▶ [Aim of the exercise]: A single number is expected: the count of lines in the entries below that contain "labelled".

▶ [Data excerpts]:
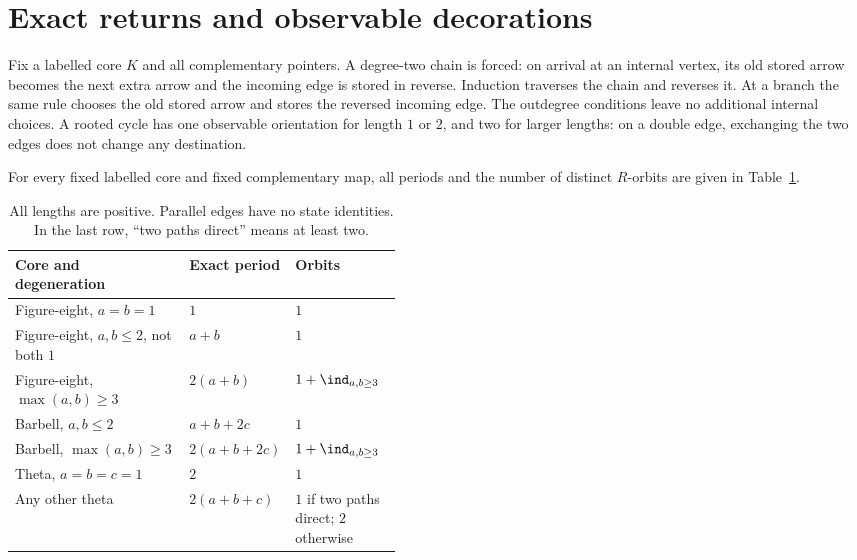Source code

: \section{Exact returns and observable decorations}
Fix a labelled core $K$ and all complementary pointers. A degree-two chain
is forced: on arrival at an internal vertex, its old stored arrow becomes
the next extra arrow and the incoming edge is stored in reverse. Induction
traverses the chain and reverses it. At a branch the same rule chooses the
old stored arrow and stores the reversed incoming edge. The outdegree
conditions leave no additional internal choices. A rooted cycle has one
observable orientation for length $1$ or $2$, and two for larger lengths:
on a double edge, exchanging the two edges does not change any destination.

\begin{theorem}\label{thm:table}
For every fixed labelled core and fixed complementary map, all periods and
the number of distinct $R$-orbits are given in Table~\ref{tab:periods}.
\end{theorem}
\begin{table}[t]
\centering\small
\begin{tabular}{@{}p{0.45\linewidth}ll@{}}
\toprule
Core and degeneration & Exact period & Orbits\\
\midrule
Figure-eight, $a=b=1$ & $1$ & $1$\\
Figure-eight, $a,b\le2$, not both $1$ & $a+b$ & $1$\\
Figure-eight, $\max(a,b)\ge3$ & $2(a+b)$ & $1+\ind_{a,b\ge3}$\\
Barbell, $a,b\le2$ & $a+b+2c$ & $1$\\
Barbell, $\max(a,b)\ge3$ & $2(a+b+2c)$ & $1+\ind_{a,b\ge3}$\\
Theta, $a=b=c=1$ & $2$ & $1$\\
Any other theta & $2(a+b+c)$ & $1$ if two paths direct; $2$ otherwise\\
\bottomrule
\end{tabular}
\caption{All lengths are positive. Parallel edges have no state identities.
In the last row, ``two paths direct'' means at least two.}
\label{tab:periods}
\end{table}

▶ [Response area]: 2